Lalu Ia memeluk anak-anak itu dan sambil meletakkan tangan-Nya atas mereka Ia memberkati mereka. (Markus 10:2-16)
Oleh: Romo John Tanggul, Paroki Wangkung, Keukupan Ruteng
PADA zaman ini, jumlah perceraian semakin meningkat. Kasus-kasus perkawinan di dalam Gereja Katolik juga semakin meningkat. Keluarga di zaman ini rentan perpisahan dan perceraian. Nilai-nilai perkawinan telah bergeser dari “kesatuan” menjadi “kecocokan”, dari “hidup bersama dalam suka dan duka” menjadi “hidup dalam kesenangan dan kenyamanan saja”. Jika tidak cocok, yah cerai saja. Jika tidak senang dan nyaman hidup dalam keluarga, ya berpisah saja. Itulah cara menghadapi hidup yang salah dan keliru dan bertentangan dengan ajaran Gereja Katolik dan semangat Injil.
“Apakah diperbolehkan orang menceraikan isterinya dengan alasan apa saja?” adalah pertanyaan orang-orang Farisi (kita) kepada Yesus (Mrk. 10:2). Dalam Injil hari ini Yesus berbicara tentang kehidupan keluarga, kehidupan perkawinan, dan tentang perceraian yg dipertanyakan itu.
Yesus mengajarkan bahwa perkawinan adalah suatu “lembaga cinta” peristiwa sakral, di mana Allah hadir penuh dalam seluruh kehidupan keluarga, kehidupan perkawinan. Maka Sabda Tuhan hari ini ingin mengembalikan nilai-nilai suci/kudus, luhur dan mulia perkawinan yang harus dihidupkan kembali dan diamalkan oleh setiap Keluarga kristiani Katolik.
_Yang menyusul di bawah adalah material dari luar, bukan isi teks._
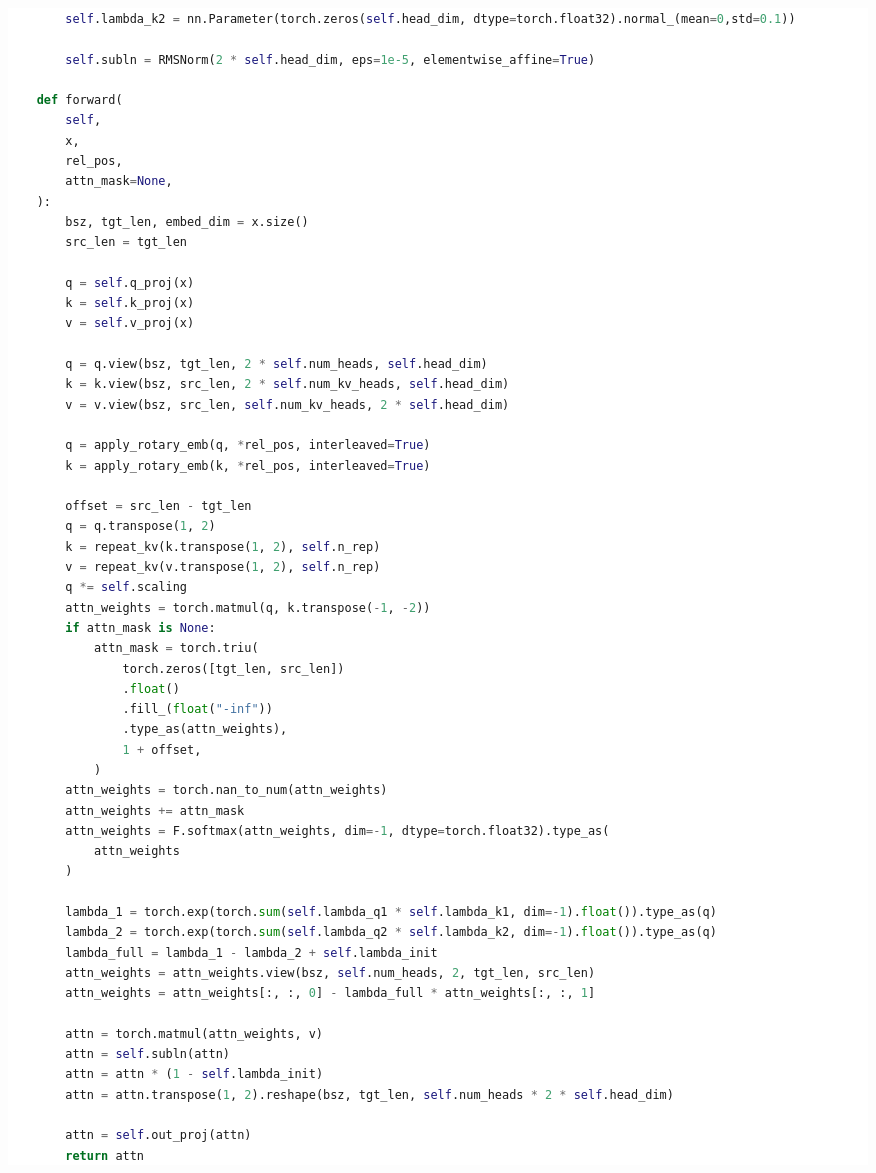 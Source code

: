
 ```python
        self.lambda_k2 = nn.Parameter(torch.zeros(self.head_dim, dtype=torch.float32).normal_(mean=0,std=0.1))

        self.subln = RMSNorm(2 * self.head_dim, eps=1e-5, elementwise_affine=True)
    
    def forward(
        self,
        x,
        rel_pos,
        attn_mask=None,
    ):
        bsz, tgt_len, embed_dim = x.size()
        src_len = tgt_len

        q = self.q_proj(x)
        k = self.k_proj(x)
        v = self.v_proj(x)

        q = q.view(bsz, tgt_len, 2 * self.num_heads, self.head_dim)
        k = k.view(bsz, src_len, 2 * self.num_kv_heads, self.head_dim)
        v = v.view(bsz, src_len, self.num_kv_heads, 2 * self.head_dim)

        q = apply_rotary_emb(q, *rel_pos, interleaved=True)
        k = apply_rotary_emb(k, *rel_pos, interleaved=True)

        offset = src_len - tgt_len
        q = q.transpose(1, 2)
        k = repeat_kv(k.transpose(1, 2), self.n_rep)
        v = repeat_kv(v.transpose(1, 2), self.n_rep)
        q *= self.scaling
        attn_weights = torch.matmul(q, k.transpose(-1, -2))
        if attn_mask is None:
            attn_mask = torch.triu(
                torch.zeros([tgt_len, src_len])
                .float()
                .fill_(float("-inf"))
                .type_as(attn_weights),
                1 + offset,
            )
        attn_weights = torch.nan_to_num(attn_weights)
        attn_weights += attn_mask   
        attn_weights = F.softmax(attn_weights, dim=-1, dtype=torch.float32).type_as(
            attn_weights
        )

        lambda_1 = torch.exp(torch.sum(self.lambda_q1 * self.lambda_k1, dim=-1).float()).type_as(q)
        lambda_2 = torch.exp(torch.sum(self.lambda_q2 * self.lambda_k2, dim=-1).float()).type_as(q)
        lambda_full = lambda_1 - lambda_2 + self.lambda_init
        attn_weights = attn_weights.view(bsz, self.num_heads, 2, tgt_len, src_len)
        attn_weights = attn_weights[:, :, 0] - lambda_full * attn_weights[:, :, 1]
        
        attn = torch.matmul(attn_weights, v)
        attn = self.subln(attn)
        attn = attn * (1 - self.lambda_init)
        attn = attn.transpose(1, 2).reshape(bsz, tgt_len, self.num_heads * 2 * self.head_dim)

        attn = self.out_proj(attn)
        return attn
```

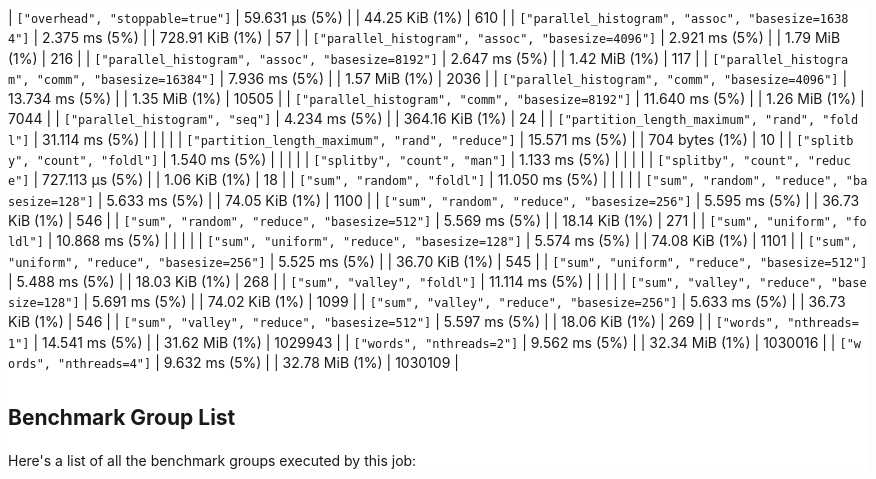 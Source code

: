 | `["overhead", "stoppable=true"]`                    |  59.631 μs (5%) |         |  44.25 KiB (1%) |         610 |
| `["parallel_histogram", "assoc", "basesize=16384"]` |   2.375 ms (5%) |         | 728.91 KiB (1%) |          57 |
| `["parallel_histogram", "assoc", "basesize=4096"]`  |   2.921 ms (5%) |         |   1.79 MiB (1%) |         216 |
| `["parallel_histogram", "assoc", "basesize=8192"]`  |   2.647 ms (5%) |         |   1.42 MiB (1%) |         117 |
| `["parallel_histogram", "comm", "basesize=16384"]`  |   7.936 ms (5%) |         |   1.57 MiB (1%) |        2036 |
| `["parallel_histogram", "comm", "basesize=4096"]`   |  13.734 ms (5%) |         |   1.35 MiB (1%) |       10505 |
| `["parallel_histogram", "comm", "basesize=8192"]`   |  11.640 ms (5%) |         |   1.26 MiB (1%) |        7044 |
| `["parallel_histogram", "seq"]`                     |   4.234 ms (5%) |         | 364.16 KiB (1%) |          24 |
| `["partition_length_maximum", "rand", "foldl"]`     |  31.114 ms (5%) |         |                 |             |
| `["partition_length_maximum", "rand", "reduce"]`    |  15.571 ms (5%) |         |  704 bytes (1%) |          10 |
| `["splitby", "count", "foldl"]`                     |   1.540 ms (5%) |         |                 |             |
| `["splitby", "count", "man"]`                       |   1.133 ms (5%) |         |                 |             |
| `["splitby", "count", "reduce"]`                    | 727.113 μs (5%) |         |   1.06 KiB (1%) |          18 |
| `["sum", "random", "foldl"]`                        |  11.050 ms (5%) |         |                 |             |
| `["sum", "random", "reduce", "basesize=128"]`       |   5.633 ms (5%) |         |  74.05 KiB (1%) |        1100 |
| `["sum", "random", "reduce", "basesize=256"]`       |   5.595 ms (5%) |         |  36.73 KiB (1%) |         546 |
| `["sum", "random", "reduce", "basesize=512"]`       |   5.569 ms (5%) |         |  18.14 KiB (1%) |         271 |
| `["sum", "uniform", "foldl"]`                       |  10.868 ms (5%) |         |                 |             |
| `["sum", "uniform", "reduce", "basesize=128"]`      |   5.574 ms (5%) |         |  74.08 KiB (1%) |        1101 |
| `["sum", "uniform", "reduce", "basesize=256"]`      |   5.525 ms (5%) |         |  36.70 KiB (1%) |         545 |
| `["sum", "uniform", "reduce", "basesize=512"]`      |   5.488 ms (5%) |         |  18.03 KiB (1%) |         268 |
| `["sum", "valley", "foldl"]`                        |  11.114 ms (5%) |         |                 |             |
| `["sum", "valley", "reduce", "basesize=128"]`       |   5.691 ms (5%) |         |  74.02 KiB (1%) |        1099 |
| `["sum", "valley", "reduce", "basesize=256"]`       |   5.633 ms (5%) |         |  36.73 KiB (1%) |         546 |
| `["sum", "valley", "reduce", "basesize=512"]`       |   5.597 ms (5%) |         |  18.06 KiB (1%) |         269 |
| `["words", "nthreads=1"]`                           |  14.541 ms (5%) |         |  31.62 MiB (1%) |     1029943 |
| `["words", "nthreads=2"]`                           |   9.562 ms (5%) |         |  32.34 MiB (1%) |     1030016 |
| `["words", "nthreads=4"]`                           |   9.632 ms (5%) |         |  32.78 MiB (1%) |     1030109 |

## Benchmark Group List
Here's a list of all the benchmark groups executed by this job:
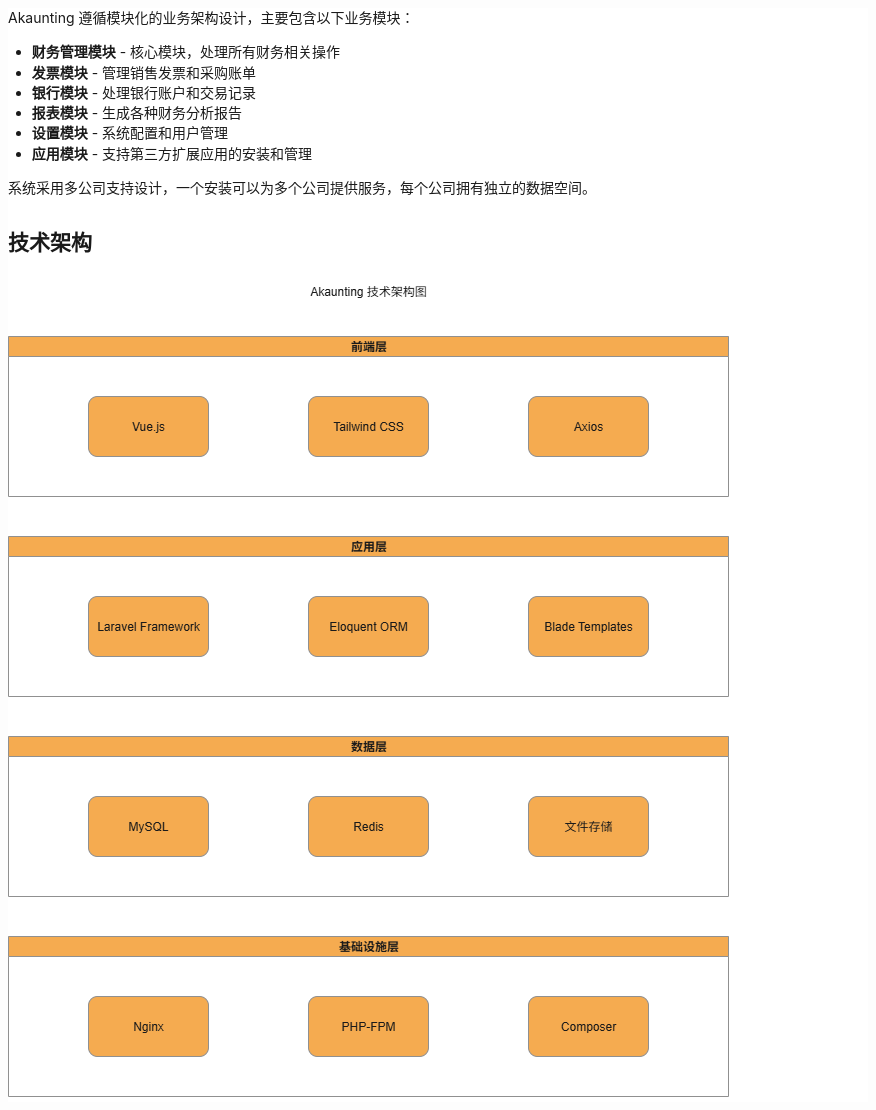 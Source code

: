 
Akaunting 遵循模块化的业务架构设计，主要包含以下业务模块：

- **财务管理模块** - 核心模块，处理所有财务相关操作
- **发票模块** - 管理销售发票和采购账单
- **银行模块** - 处理银行账户和交易记录
- **报表模块** - 生成各种财务分析报告
- **设置模块** - 系统配置和用户管理
- **应用模块** - 支持第三方扩展应用的安装和管理

系统采用多公司支持设计，一个安装可以为多个公司提供服务，每个公司拥有独立的数据空间。

## 技术架构

![技术架构.drawio](README/%E6%8A%80%E6%9C%AF%E6%9E%B6%E6%9E%84.drawio.png)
Nilai suci/kudus, luhur dan mulia perkawinan katolik itu adalah kesatuan cinta (persekutuan, lembaga cinta – saling serah nyawa suami-istri yang tidak terputuskan oleh siapapun dan apapun (kecuali oleh kematian), baik dalam suka maupun duka. Perkawinan tidak boleh diceraikan, kecuali oleh kematian. “Demikianlah mereka bukan lagi dua melainkan satu, karena itu apa yang dipersatukan oleh Allah, tidak boleh diceraikan atau diputuskan oleh manusia”.
Berdoalah bagi keluarga-keluarga katolik semoga Tuhan membantu mereka, terutama yang mengalami kesulitan dalam kehidupan keluarga/perkawinan (kesulitan relasi/komunikasi, kesulitan psikologis, kesulitan ekonomi, dan lain-lain), supaya mereka tetap bersatu dalam cinta yang total (menyerahkan nyawa satu sama lain) dan boleh mengalami hidup yang bahagia, yang merupakan tujuan utama hidup berkeluarga. “Tidak ada kasih yang lebih besar daripada kasih seorang yang menyerahkan nyawanya bagi sahabat-sahabatnya” (Yoh. 15:13).
Kalau ada “kesulitan dalam kehidupan berkeluarga” coba hidupkan dan kenangkan/ingat kembali kebaikan/perbuatan-perbuatan baik yang telah dibuat oleh kekasihku,mu “doeloe”.
Selamat mengarungi kehidupan keluarga katolik dengan gembira hati. Selamat berbahagia dalam keluarga katolik, baik dalam suka maupun dalam duka. Jangan lupa bahagia di sini dan saat ini (here and now, hic et nunc)!
Semoga Allah Tritunggal Mahakudus (+) memberkati keluarga kita yang menghayati kesatuan cinta yang tidak terputuskan dalam kehidupan berkeluarga, apapun keadaan. Amin.